● **Input data**:
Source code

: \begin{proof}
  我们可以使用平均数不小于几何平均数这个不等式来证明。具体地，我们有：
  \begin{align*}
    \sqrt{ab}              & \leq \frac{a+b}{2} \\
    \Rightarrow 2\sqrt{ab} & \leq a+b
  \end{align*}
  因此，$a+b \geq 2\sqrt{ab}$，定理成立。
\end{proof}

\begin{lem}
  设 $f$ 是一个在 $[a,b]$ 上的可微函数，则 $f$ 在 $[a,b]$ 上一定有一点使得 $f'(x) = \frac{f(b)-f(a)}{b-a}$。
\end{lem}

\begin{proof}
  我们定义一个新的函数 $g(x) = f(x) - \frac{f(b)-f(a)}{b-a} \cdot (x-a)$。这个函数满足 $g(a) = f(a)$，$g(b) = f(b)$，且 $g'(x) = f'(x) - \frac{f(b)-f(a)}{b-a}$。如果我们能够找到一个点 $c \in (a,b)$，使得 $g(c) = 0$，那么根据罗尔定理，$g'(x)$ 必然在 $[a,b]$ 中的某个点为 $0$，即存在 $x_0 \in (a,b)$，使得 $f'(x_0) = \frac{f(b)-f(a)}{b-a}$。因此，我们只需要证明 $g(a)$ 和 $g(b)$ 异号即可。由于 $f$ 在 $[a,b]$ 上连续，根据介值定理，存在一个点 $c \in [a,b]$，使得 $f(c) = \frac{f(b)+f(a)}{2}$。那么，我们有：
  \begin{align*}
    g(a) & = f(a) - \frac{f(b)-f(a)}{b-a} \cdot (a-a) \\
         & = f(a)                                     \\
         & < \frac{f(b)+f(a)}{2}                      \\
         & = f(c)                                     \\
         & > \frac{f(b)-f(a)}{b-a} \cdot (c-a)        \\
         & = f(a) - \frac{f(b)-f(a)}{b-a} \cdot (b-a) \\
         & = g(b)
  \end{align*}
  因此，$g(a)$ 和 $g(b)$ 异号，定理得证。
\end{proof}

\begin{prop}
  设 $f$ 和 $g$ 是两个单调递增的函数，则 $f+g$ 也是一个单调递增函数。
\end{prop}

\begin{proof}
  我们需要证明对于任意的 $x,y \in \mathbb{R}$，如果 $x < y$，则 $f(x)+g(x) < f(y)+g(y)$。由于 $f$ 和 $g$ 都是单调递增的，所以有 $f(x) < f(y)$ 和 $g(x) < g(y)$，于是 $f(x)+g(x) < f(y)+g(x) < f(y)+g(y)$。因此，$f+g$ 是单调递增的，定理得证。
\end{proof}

● **Exercise description**:
Scan the lines above for the word "frac". Return each one that has it.

● **Solution**:
    \sqrt{ab}              & \leq \frac{a+b}{2} \\
  设 $f$ 是一个在 $[a,b]$ 上的可微函数，则 $f$ 在 $[a,b]$ 上一定有一点使得 $f'(x) = \frac{f(b)-f(a)}{b-a}$。
  我们定义一个新的函数 $g(x) = f(x) - \frac{f(b)-f(a)}{b-a} \cdot (x-a)$。这个函数满足 $g(a) = f(a)$，$g(b) = f(b)$，且 $g'(x) = f'(x) - \frac{f(b)-f(a)}{b-a}$。如果我们能够找到一个点 $c \in (a,b)$，使得 $g(c) = 0$，那么根据罗尔定理，$g'(x)$ 必然在 $[a,b]$ 中的某个点为 $0$，即存在 $x_0 \in (a,b)$，使得 $f'(x_0) = \frac{f(b)-f(a)}{b-a}$。因此，我们只需要证明 $g(a)$ 和 $g(b)$ 异号即可。由于 $f$ 在 $[a,b]$ 上连续，根据介值定理，存在一个点 $c \in [a,b]$，使得 $f(c) = \frac{f(b)+f(a)}{2}$。那么，我们有：
    g(a) & = f(a) - \frac{f(b)-f(a)}{b-a} \cdot (a-a) \\
         & < \frac{f(b)+f(a)}{2}                      \\
         & > \frac{f(b)-f(a)}{b-a} \cdot (c-a)        \\
         & = f(a) - \frac{f(b)-f(a)}{b-a} \cdot (b-a) \\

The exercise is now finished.